**Try it**.
With pictures omitted, restate the data word for word.

**Recorded data**.
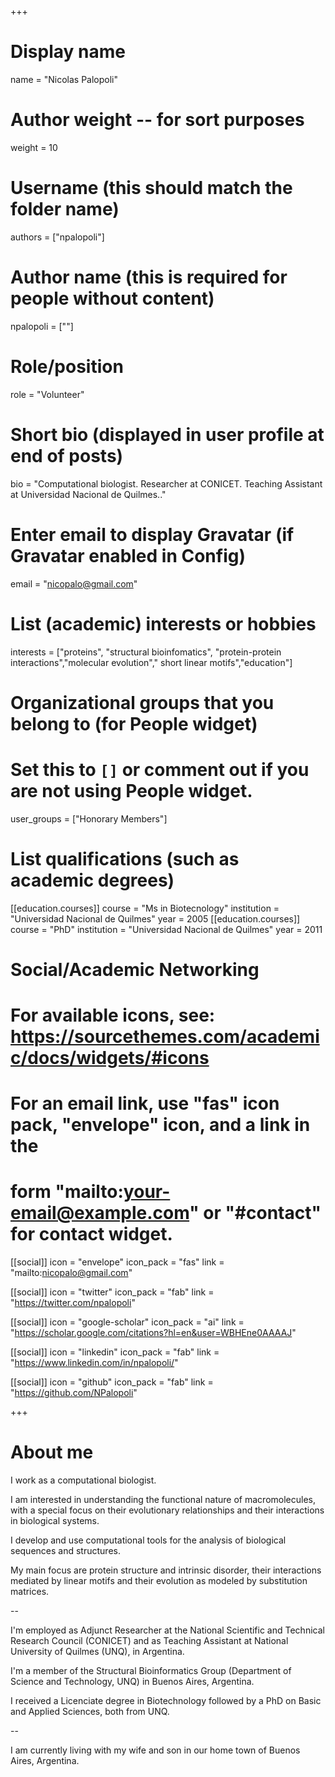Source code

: +++
# Display name
name = "Nicolas Palopoli"

# Author weight -- for sort purposes
weight = 10

# Username (this should match the folder name)
authors = ["npalopoli"]

# Author name (this is required for people without content)
npalopoli = [""]

# Role/position
role = "Volunteer"

# Short bio (displayed in user profile at end of posts)
bio = "Computational biologist. Researcher at CONICET. Teaching Assistant at Universidad Nacional de Quilmes.."

# Enter email to display Gravatar (if Gravatar enabled in Config)
email = "nicopalo@gmail.com"

# List (academic) interests or hobbies
interests = ["proteins", "structural bioinfomatics", "protein-protein interactions","molecular evolution"," short linear motifs","education"]

# Organizational groups that you belong to (for People widget)
#   Set this to `[]` or comment out if you are not using People widget.
user_groups = ["Honorary Members"]

# List qualifications (such as academic degrees)
[[education.courses]]
  course = "Ms in Biotecnology"
  institution = "Universidad Nacional de Quilmes"
  year = 2005
[[education.courses]]
  course = "PhD"
  institution = "Universidad Nacional de Quilmes"
  year = 2011

# Social/Academic Networking
# For available icons, see: https://sourcethemes.com/academic/docs/widgets/#icons
#   For an email link, use "fas" icon pack, "envelope" icon, and a link in the
#   form "mailto:your-email@example.com" or "#contact" for contact widget.

[[social]]
  icon = "envelope"
  icon_pack = "fas"
  link = "mailto:nicopalo@gmail.com"

[[social]]
  icon = "twitter"
  icon_pack = "fab"
  link = "https://twitter.com/npalopoli"

[[social]]
  icon = "google-scholar"
  icon_pack = "ai"
  link = "https://scholar.google.com/citations?hl=en&user=WBHEne0AAAAJ"

[[social]]
  icon = "linkedin"
  icon_pack = "fab"
  link = "https://www.linkedin.com/in/npalopoli/"

[[social]]
  icon = "github"
  icon_pack = "fab"
  link = "https://github.com/NPalopoli"

+++

# About me 

I work as a computational biologist.

I am interested in understanding the functional nature of macromolecules, with a special focus on their evolutionary relationships and their interactions in biological systems.

I develop and use computational tools for the analysis of biological sequences and structures.

My main focus are protein structure and intrinsic disorder, their interactions mediated by linear motifs and their evolution as modeled by substitution matrices.

--

I'm employed as Adjunct Researcher at the National Scientific and Technical Research Council (CONICET) and as Teaching Assistant at National University of Quilmes (UNQ), in Argentina.

I'm a member of the Structural Bioinformatics Group (Department of Science and Technology, UNQ) in Buenos Aires, Argentina.

I received a Licenciate degree in Biotechnology followed by a PhD on Basic and Applied Sciences, both from UNQ.

--

I am currently living with my wife and son in our home town of Buenos Aires, Argentina.

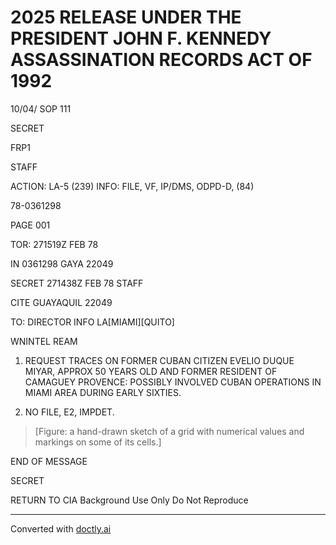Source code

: # 2025 RELEASE UNDER THE PRESIDENT JOHN F. KENNEDY ASSASSINATION RECORDS ACT OF 1992

10/04/ SOP 111

SECRET

FRP1

STAFF

ACTION: LA-5 (239) INFO: FILE, VF, IP/DMS, ODPD-D, (84)

78-0361298

PAGE 001

TOR: 271519Z FEB 78

IN 0361298
GAYA 22049

SECRET 271438Z FEB 78 STAFF

CITE GUAYAQUIL 22049

TO: DIRECTOR INFO LA[MIAMI][QUITO]

WNINTEL REAM

1. REQUEST TRACES ON FORMER CUBAN CITIZEN EVELIO DUQUE MIYAR, APPROX 50 YEARS OLD AND FORMER RESIDENT OF CAMAGUEY PROVENCE: POSSIBLY INVOLVED CUBAN OPERATIONS IN MIAMI AREA DURING EARLY SIXTIES.

2. NO FILE, E2, IMPDET.

> [Figure: a hand-drawn sketch of a grid with numerical values and markings on some of its cells.]

END OF MESSAGE

SECRET

RETURN TO CIA
Background Use Only
Do Not Reproduce

---
Converted with [doctly.ai](https://doctly.ai)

**Reply**.
Source code

: +++
# Display name
name = "Nicolas Palopoli"

# Author weight -- for sort purposes
weight = 10

# Username (this should match the folder name)
authors = ["npalopoli"]

# Author name (this is required for people without content)
npalopoli = [""]

# Role/position
role = "Volunteer"

# Short bio (displayed in user profile at end of posts)
bio = "Computational biologist. Researcher at CONICET. Teaching Assistant at Universidad Nacional de Quilmes.."

# Enter email to display Gravatar (if Gravatar enabled in Config)
email = "nicopalo@gmail.com"

# List (academic) interests or hobbies
interests = ["proteins", "structural bioinfomatics", "protein-protein interactions","molecular evolution"," short linear motifs","education"]

# Organizational groups that you belong to (for People widget)
#   Set this to `[]` or comment out if you are not using People widget.
user_groups = ["Honorary Members"]

# List qualifications (such as academic degrees)
[[education.courses]]
  course = "Ms in Biotecnology"
  institution = "Universidad Nacional de Quilmes"
  year = 2005
[[education.courses]]
  course = "PhD"
  institution = "Universidad Nacional de Quilmes"
  year = 2011

# Social/Academic Networking
# For available icons, see: https://sourcethemes.com/academic/docs/widgets/#icons
#   For an email link, use "fas" icon pack, "envelope" icon, and a link in the
#   form "mailto:your-email@example.com" or "#contact" for contact widget.

[[social]]
  icon = "envelope"
  icon_pack = "fas"
  link = "mailto:nicopalo@gmail.com"

[[social]]
  icon = "twitter"
  icon_pack = "fab"
  link = "https://twitter.com/npalopoli"

[[social]]
  icon = "google-scholar"
  icon_pack = "ai"
  link = "https://scholar.google.com/citations?hl=en&user=WBHEne0AAAAJ"

[[social]]
  icon = "linkedin"
  icon_pack = "fab"
  link = "https://www.linkedin.com/in/npalopoli/"

[[social]]
  icon = "github"
  icon_pack = "fab"
  link = "https://github.com/NPalopoli"

+++

# About me 

I work as a computational biologist.

I am interested in understanding the functional nature of macromolecules, with a special focus on their evolutionary relationships and their interactions in biological systems.

I develop and use computational tools for the analysis of biological sequences and structures.

My main focus are protein structure and intrinsic disorder, their interactions mediated by linear motifs and their evolution as modeled by substitution matrices.

--

I'm employed as Adjunct Researcher at the National Scientific and Technical Research Council (CONICET) and as Teaching Assistant at National University of Quilmes (UNQ), in Argentina.

I'm a member of the Structural Bioinformatics Group (Department of Science and Technology, UNQ) in Buenos Aires, Argentina.

I received a Licenciate degree in Biotechnology followed by a PhD on Basic and Applied Sciences, both from UNQ.

--

I am currently living with my wife and son in our home town of Buenos Aires, Argentina.

Source code

: # 2025 RELEASE UNDER THE PRESIDENT JOHN F. KENNEDY ASSASSINATION RECORDS ACT OF 1992

10/04/ SOP 111

SECRET

FRP1

STAFF

ACTION: LA-5 (239) INFO: FILE, VF, IP/DMS, ODPD-D, (84)

78-0361298

PAGE 001

TOR: 271519Z FEB 78

IN 0361298
GAYA 22049

SECRET 271438Z FEB 78 STAFF

CITE GUAYAQUIL 22049

TO: DIRECTOR INFO LA[MIAMI][QUITO]

WNINTEL REAM

1. REQUEST TRACES ON FORMER CUBAN CITIZEN EVELIO DUQUE MIYAR, APPROX 50 YEARS OLD AND FORMER RESIDENT OF CAMAGUEY PROVENCE: POSSIBLY INVOLVED CUBAN OPERATIONS IN MIAMI AREA DURING EARLY SIXTIES.

2. NO FILE, E2, IMPDET.

> [Figure: a hand-drawn sketch of a grid with numerical values and markings on some of its cells.]

END OF MESSAGE

SECRET

RETURN TO CIA
Background Use Only
Do Not Reproduce

---
Converted with [doctly.ai](https://doctly.ai)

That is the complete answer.